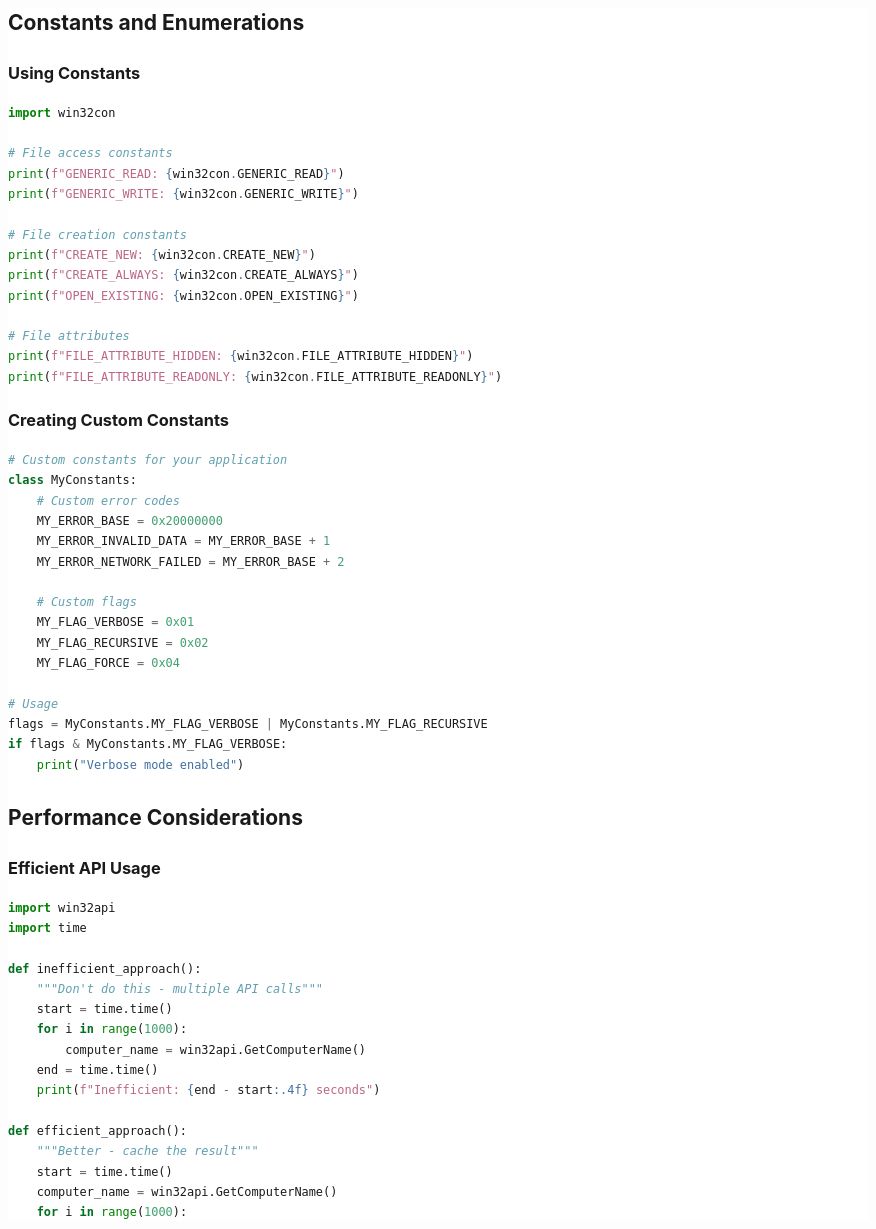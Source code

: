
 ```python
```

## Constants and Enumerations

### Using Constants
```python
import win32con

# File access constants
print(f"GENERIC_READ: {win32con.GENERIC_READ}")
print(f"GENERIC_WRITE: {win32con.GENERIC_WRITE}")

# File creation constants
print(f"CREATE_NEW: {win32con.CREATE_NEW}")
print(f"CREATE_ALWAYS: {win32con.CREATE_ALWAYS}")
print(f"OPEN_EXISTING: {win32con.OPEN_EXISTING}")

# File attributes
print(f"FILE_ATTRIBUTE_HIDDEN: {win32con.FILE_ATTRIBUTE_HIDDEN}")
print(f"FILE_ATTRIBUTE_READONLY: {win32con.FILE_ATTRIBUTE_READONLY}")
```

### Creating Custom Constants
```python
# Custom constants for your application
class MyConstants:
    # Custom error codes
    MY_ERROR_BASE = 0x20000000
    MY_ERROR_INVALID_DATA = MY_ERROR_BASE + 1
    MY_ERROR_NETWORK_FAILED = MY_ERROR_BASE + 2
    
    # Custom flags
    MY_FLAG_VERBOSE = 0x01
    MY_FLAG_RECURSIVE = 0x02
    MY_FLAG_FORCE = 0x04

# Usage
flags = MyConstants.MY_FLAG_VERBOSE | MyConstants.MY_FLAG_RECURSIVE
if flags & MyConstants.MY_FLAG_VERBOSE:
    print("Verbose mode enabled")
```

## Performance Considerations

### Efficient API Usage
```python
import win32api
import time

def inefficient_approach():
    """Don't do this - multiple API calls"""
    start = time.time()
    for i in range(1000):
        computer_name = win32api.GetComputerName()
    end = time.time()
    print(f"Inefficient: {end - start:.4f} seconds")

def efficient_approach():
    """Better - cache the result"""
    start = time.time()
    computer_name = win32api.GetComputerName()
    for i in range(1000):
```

==

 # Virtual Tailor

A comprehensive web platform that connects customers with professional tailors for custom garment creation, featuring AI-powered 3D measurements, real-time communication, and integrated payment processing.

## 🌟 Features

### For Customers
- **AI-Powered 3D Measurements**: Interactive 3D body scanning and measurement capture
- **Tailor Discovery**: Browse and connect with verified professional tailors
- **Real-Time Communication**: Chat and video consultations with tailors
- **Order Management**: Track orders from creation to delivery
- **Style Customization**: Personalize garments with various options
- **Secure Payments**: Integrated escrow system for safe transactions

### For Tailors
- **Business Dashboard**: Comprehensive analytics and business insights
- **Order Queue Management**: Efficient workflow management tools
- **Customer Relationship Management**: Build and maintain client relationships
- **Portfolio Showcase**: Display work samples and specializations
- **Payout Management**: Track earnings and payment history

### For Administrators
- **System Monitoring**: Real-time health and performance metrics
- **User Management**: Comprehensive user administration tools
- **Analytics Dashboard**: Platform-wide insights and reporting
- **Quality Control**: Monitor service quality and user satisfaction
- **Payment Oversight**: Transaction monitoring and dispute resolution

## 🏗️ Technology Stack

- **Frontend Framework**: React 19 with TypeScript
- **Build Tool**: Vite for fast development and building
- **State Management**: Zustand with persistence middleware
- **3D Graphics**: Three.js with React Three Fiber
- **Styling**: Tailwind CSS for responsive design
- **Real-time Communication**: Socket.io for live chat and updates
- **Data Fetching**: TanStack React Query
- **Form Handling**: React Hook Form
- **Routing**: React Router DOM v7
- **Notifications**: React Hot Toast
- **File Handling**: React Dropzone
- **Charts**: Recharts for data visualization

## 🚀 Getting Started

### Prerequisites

● WHAT YOU SHOULD DO: Pick out every line of the listing containing the word "Handling", and show those lines.

● YOUR SOLUTION:
- **Form Handling**: React Hook Form
- **File Handling**: React Dropzone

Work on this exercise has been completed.